Prevalence studies exploring the relation between socio-economic status (SES) and headache have shown some conflicting results. The present study revealed a negative correlation of migraine prevalence with educational status unrelated to gender and with socioeconomic status only in women. Higher prevalence with lower educational status/lower income was reported in some other studies [1
]. This contradicts the usual clinical perception that migraine is a disease of rich people. In previous studies done in Turkey, there was a positive correlation showing higher migraine prevalence with higher educational status [13
]. These studies are possibly reflecting that people with higher income/education are far more likely to consult a physician or volunteer to participate in a study.
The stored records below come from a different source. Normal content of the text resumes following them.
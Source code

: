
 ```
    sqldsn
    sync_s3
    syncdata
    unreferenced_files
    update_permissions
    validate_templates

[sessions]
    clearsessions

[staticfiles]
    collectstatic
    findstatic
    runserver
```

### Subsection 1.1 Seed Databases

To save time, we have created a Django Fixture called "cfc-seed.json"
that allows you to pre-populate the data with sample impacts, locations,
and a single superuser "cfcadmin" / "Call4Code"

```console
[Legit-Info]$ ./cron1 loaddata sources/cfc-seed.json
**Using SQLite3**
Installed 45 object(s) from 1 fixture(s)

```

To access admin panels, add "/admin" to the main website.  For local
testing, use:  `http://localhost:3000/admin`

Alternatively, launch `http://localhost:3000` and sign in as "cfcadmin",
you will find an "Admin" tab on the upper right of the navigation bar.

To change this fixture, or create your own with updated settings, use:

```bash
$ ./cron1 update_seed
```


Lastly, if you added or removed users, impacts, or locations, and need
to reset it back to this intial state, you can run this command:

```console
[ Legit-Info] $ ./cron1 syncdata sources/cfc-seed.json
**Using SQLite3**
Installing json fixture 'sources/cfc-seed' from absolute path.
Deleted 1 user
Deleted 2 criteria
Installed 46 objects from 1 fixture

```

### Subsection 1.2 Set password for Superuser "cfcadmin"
In three very large population based studies in United States, the decline of migraine prevalence with increased income or education has been explained by “social causation hypothesis” such as “factors with low socioeconomic status increase migraine prevalence” and “social selection hypothesis” such as “migraine-related dysfunction interferes with educational and occupational functioning leading to low income and low education” [42
]. A prospective study analysing the relation between SES and risk of headache in Norway showed that low SES was associated with increased risk of frequent and chronic headache at follow-up [47
]. Interestingly, the risk of frequent and chronic headache decreased with increasing individual income, but only among men [47
], showing again a gender difference of SES with migraine.
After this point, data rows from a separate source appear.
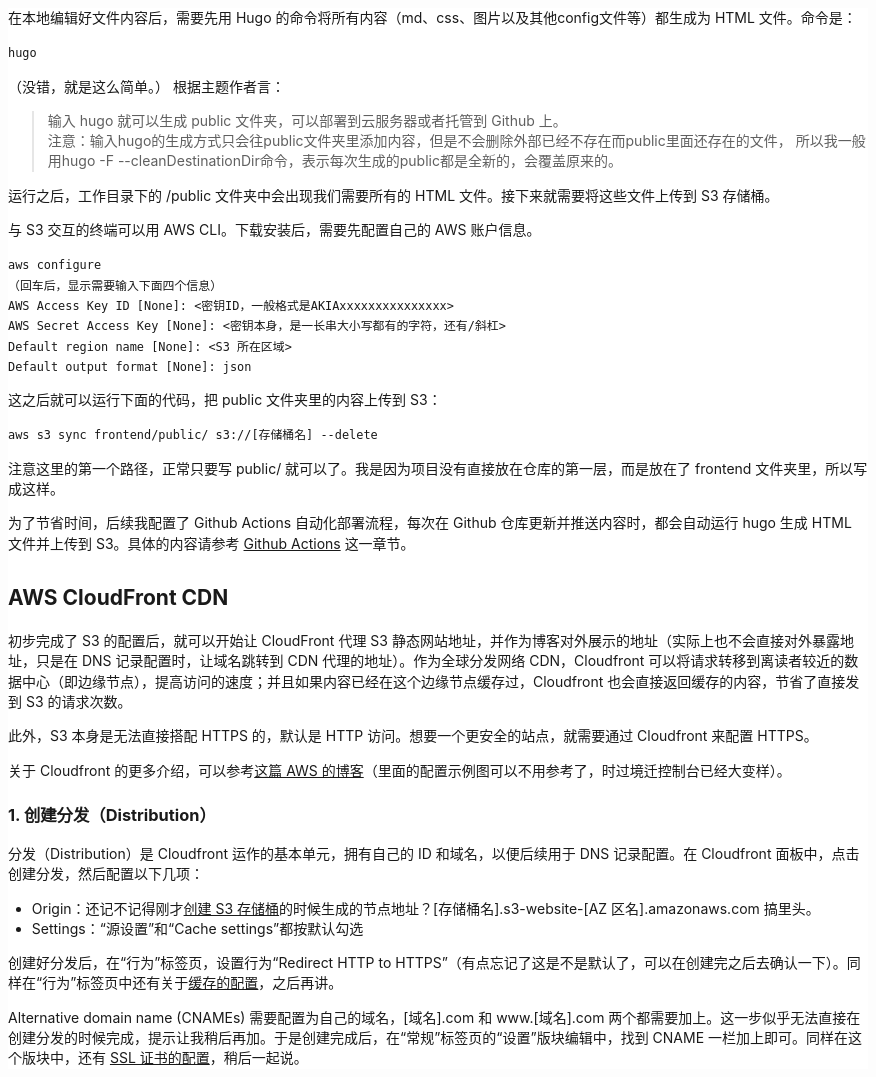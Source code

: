 在本地编辑好文件内容后，需要先用 Hugo 的命令将所有内容（md、css、图片以及其他config文件等）都生成为 HTML 文件。命令是：

```shell
hugo
```
（没错，就是这么简单。）
根据主题作者言：
> 输入 hugo 就可以生成 public 文件夹，可以部署到云服务器或者托管到 Github 上。<br/>
> 注意：输入hugo的生成方式只会往public文件夹里添加内容，但是不会删除外部已经不存在而public里面还存在的文件，
> 所以我一般用hugo -F --cleanDestinationDir命令，表示每次生成的public都是全新的，会覆盖原来的。

运行之后，工作目录下的 /public 文件夹中会出现我们需要所有的 HTML 文件。接下来就需要将这些文件上传到 S3 存储桶。

与 S3 交互的终端可以用 AWS CLI。下载安装后，需要先配置自己的 AWS 账户信息。

```shell
aws configure
（回车后，显示需要输入下面四个信息）
AWS Access Key ID [None]: <密钥ID，一般格式是AKIAxxxxxxxxxxxxxxx>
AWS Secret Access Key [None]: <密钥本身，是一长串大小写都有的字符，还有/斜杠>
Default region name [None]: <S3 所在区域>
Default output format [None]: json
```

这之后就可以运行下面的代码，把 public 文件夹里的内容上传到 S3：

```shell
aws s3 sync frontend/public/ s3://[存储桶名] --delete
```

注意这里的第一个路径，正常只要写 public/ 就可以了。我是因为项目没有直接放在仓库的第一层，而是放在了 frontend 文件夹里，所以写成这样。

为了节省时间，后续我配置了 Github Actions 自动化部署流程，每次在 Github 仓库更新并推送内容时，都会自动运行 hugo 生成 HTML 文件并上传到 S3。具体的内容请参考 [Github Actions](#github-actions-自动部署) 这一章节。

## AWS CloudFront CDN

初步完成了 S3 的配置后，就可以开始让 CloudFront 代理 S3 静态网站地址，并作为博客对外展示的地址（实际上也不会直接对外暴露地址，只是在 DNS 记录配置时，让域名跳转到 CDN 代理的地址）。作为全球分发网络 CDN，Cloudfront 可以将请求转移到离读者较近的数据中心（即边缘节点），提高访问的速度；并且如果内容已经在这个边缘节点缓存过，Cloudfront 也会直接返回缓存的内容，节省了直接发到 S3 的请求次数。

此外，S3 本身是无法直接搭配 HTTPS 的，默认是 HTTP 访问。想要一个更安全的站点，就需要通过 Cloudfront 来配置 HTTPS。

关于 Cloudfront 的更多介绍，可以参考[这篇 AWS 的博客](https://aws.amazon.com/cn/blogs/china/amazon-cloudfront-article/)（里面的配置示例图可以不用参考了，时过境迁控制台已经大变样）。

### 1. 创建分发（Distribution）

分发（Distribution）是 Cloudfront 运作的基本单元，拥有自己的 ID 和域名，以便后续用于 DNS 记录配置。在 Cloudfront 面板中，点击创建分发，然后配置以下几项：
- Origin：还记不记得刚才[创建 S3 存储桶](#1-创建存储桶)的时候生成的节点地址？[存储桶名].s3-website-[AZ 区名].amazonaws.com 搞里头。
- Settings：“源设置”和“Cache settings”都按默认勾选

创建好分发后，在“行为”标签页，设置行为“Redirect HTTP to HTTPS”（有点忘记了这是不是默认了，可以在创建完之后去确认一下）。同样在“行为”标签页中还有关于[缓存的配置](#缓存配置)，之后再讲。

Alternative domain name (CNAMEs) 需要配置为自己的域名，[域名].com 和 www.[域名].com 两个都需要加上。这一步似乎无法直接在创建分发的时候完成，提示让我稍后再加。于是创建完成后，在“常规”标签页的“设置”版块编辑中，找到 CNAME 一栏加上即可。同样在这个版块中，还有 [SSL 证书的配置](#2-https-与-tls-证书)，稍后一起说。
Every type of misdiagnosis is still very common both for migraine and TTH in our country as shown in Table . Furthermore, prophylactic medication usage was unexpectedly low (4.9%), even though neurologists were in charge for headache care for most of the patients. These points draw attention to the need of continuing education for headache management for physicians and for public to lift the real burden. The headache lectures and courses addressed mostly secondary headaches in the medical curriculum and seemed not be sufficient for appropriate management of primary headaches, taking the overall burden in daily life into account. Moreover, the optimal visit duration of headache patients should not be short. This is one of most limiting problems of Turkish neurologists who should examine huge numbers of patients every day.
There are some strong points of our study including face-to-face assessment of headaches by a specifically trained physician group with electronic database system, a large nation-wide sample size and a random population, strict application of the ICHD-II diagnostic criteria of the IHS excluding the subjectivity of the physician’s diagnosis. However, there is an unavoidable risk of the effect of the question style even with the same questions and with an electronic recording system. Due to the higher impact of migraine in clinical practice in our country [45
] it is possible that the physicians are more prone to handling the migraine patients than the TTH sufferers.
In conclusion, our study showed a 16.4% prevalence rate of migraine in Turkey, and it is similar or even higher than the well-established prevalence figures of migraine worldwide. Although there are still misdiagnoses, the rate of physician consults for migraine has remarkably increased to 70.6%, whereas the rate of migraineurs on prophylactic treatment is still lower than expected. Finally, the prevalence of TTH with strict application of the 2004 ICHD-II diagnostic criteria is very low in our study (5.1% for definite TTH and 9.5% for probable TTH), a finding which could reflect some unknown genetic, cultural, environmental factors or methodological differences in the study designs.